• **Action item**
Copy exactly, from the beginning of the material below, every line up to and including the one holding "This is a major", with the pictures left out.

• **Provided entries**
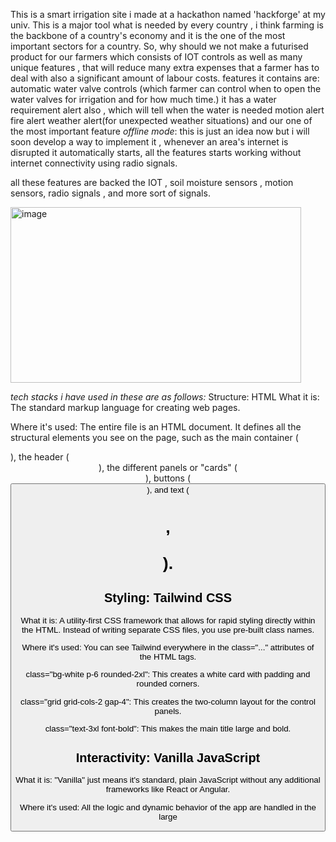 This is a smart irrigation site i made at a hackathon named 'hackforge' at my univ. 
This is a major tool what is needed by every country , i think farming is the backbone of a country's economy and it is the one of the most important sectors for a country. 
So, why should we not make a futurised product for our farmers which consists of IOT controls as well as many unique features ,
that will reduce many extra expenses that a farmer has to deal with also a significant amount of labour costs.
features it contains are:
   automatic water valve controls (which farmer can control when to open the water valves for irrigation and for how much time.)
   it has a water requirement alert also , which will tell when the water is needed
   motion alert 
   fire alert
   weather alert(for unexpected weather situations)
   and our one of the most important feature *offline mode*:
                                    this is just an idea now but i will soon develop a way to implement it , whenever an area's internet is disrupted it automatically starts,
                                    all the features starts working without internet connectivity using radio signals.

all these features are backed the IOT , soil moisture sensors , motion sensors, radio signals , and more sort of signals.

<img width="465" height="281" alt="image" src="https://github.com/user-attachments/assets/32b65b29-384e-45c6-8974-b8b8a512b31d" />


*tech stacks i have used in these are as follows:*
Structure: HTML
What it is: The standard markup language for creating web pages.

Where it's used: The entire file is an HTML document. It defines all the structural elements you see on the page, such as the main container (<div id="app">), the header (<header>), the different panels or "cards" (<div>), buttons (<button>), and text (<h1>, <p>).

## Styling: Tailwind CSS
What it is: A utility-first CSS framework that allows for rapid styling directly within the HTML. Instead of writing separate CSS files, you use pre-built class names.

Where it's used: You can see Tailwind everywhere in the class="..." attributes of the HTML tags.

class="bg-white p-6 rounded-2xl": This creates a white card with padding and rounded corners.

class="grid grid-cols-2 gap-4": This creates the two-column layout for the control panels.

class="text-3xl font-bold": This makes the main title large and bold.

## Interactivity: Vanilla JavaScript
What it is: "Vanilla" just means it's standard, plain JavaScript without any additional frameworks like React or Angular.

Where it's used: All the logic and dynamic behavior of the app are handled in the large <script> block at the bottom of the file. This includes:

Language Switching: The changeLanguage function reads the selected language and updates all the text on the page from the translations object.

Timer Logic: The timerStartBtn.addEventListener function handles the countdown, updates the display every second, and automatically turns off the valve when the time is up.

Dashboard Updates: The updateDashboard function takes the calculated recommendation and dynamically changes the text, icon, and color of the main alert card.

## External Services: Google Fonts
What it is: A free library of fonts that can be easily included in web pages.

Where it's used: In the <head> section, you'll see <link> tags that connect to fonts.googleapis.com. This is crucial for making the non-English languages look good. The code loads specific fonts that support each script:

Noto Sans Devanagari: For Hindi and Marathi.

Noto Sans Gurmukhi: For Punjabi.

Noto Nastaliq Urdu: For Urdu.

• **Answer to this exercise**
 This is a smart irrigation site i made at a hackathon named 'hackforge' at my univ. 
This is a major tool what is needed by every country , i think farming is the backbone of a country's economy and it is the one of the most important sectors for a country. 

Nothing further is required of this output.